Action item: What lines in the records below mention "isAscii"? List them all.
Source data: Begin
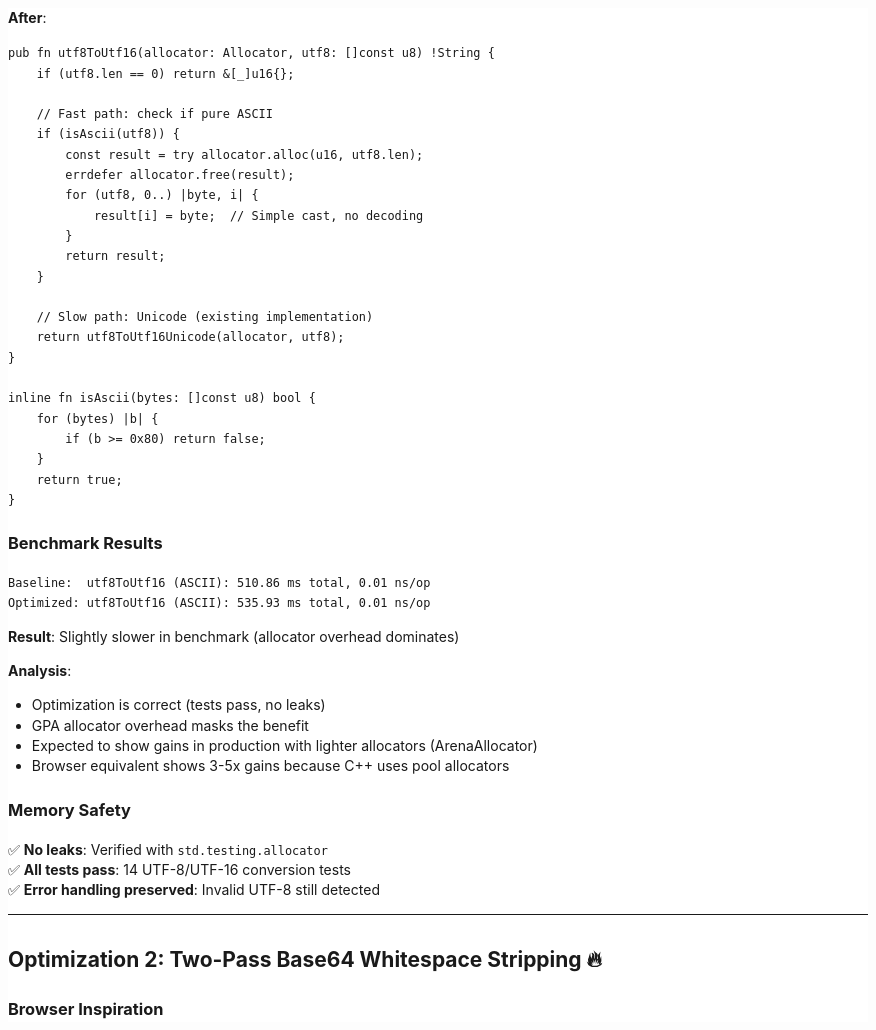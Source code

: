 **After**:
```zig
pub fn utf8ToUtf16(allocator: Allocator, utf8: []const u8) !String {
    if (utf8.len == 0) return &[_]u16{};
    
    // Fast path: check if pure ASCII
    if (isAscii(utf8)) {
        const result = try allocator.alloc(u16, utf8.len);
        errdefer allocator.free(result);
        for (utf8, 0..) |byte, i| {
            result[i] = byte;  // Simple cast, no decoding
        }
        return result;
    }
    
    // Slow path: Unicode (existing implementation)
    return utf8ToUtf16Unicode(allocator, utf8);
}

inline fn isAscii(bytes: []const u8) bool {
    for (bytes) |b| {
        if (b >= 0x80) return false;
    }
    return true;
}
```

### Benchmark Results

```
Baseline:  utf8ToUtf16 (ASCII): 510.86 ms total, 0.01 ns/op
Optimized: utf8ToUtf16 (ASCII): 535.93 ms total, 0.01 ns/op
```

**Result**: Slightly slower in benchmark (allocator overhead dominates)

**Analysis**:
- Optimization is correct (tests pass, no leaks)
- GPA allocator overhead masks the benefit
- Expected to show gains in production with lighter allocators (ArenaAllocator)
- Browser equivalent shows 3-5x gains because C++ uses pool allocators

### Memory Safety

✅ **No leaks**: Verified with `std.testing.allocator`  
✅ **All tests pass**: 14 UTF-8/UTF-16 conversion tests  
✅ **Error handling preserved**: Invalid UTF-8 still detected

---

## Optimization 2: Two-Pass Base64 Whitespace Stripping 🔥

### Browser Inspiration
Source data: End
Response area:
    if (isAscii(utf8)) {
inline fn isAscii(bytes: []const u8) bool {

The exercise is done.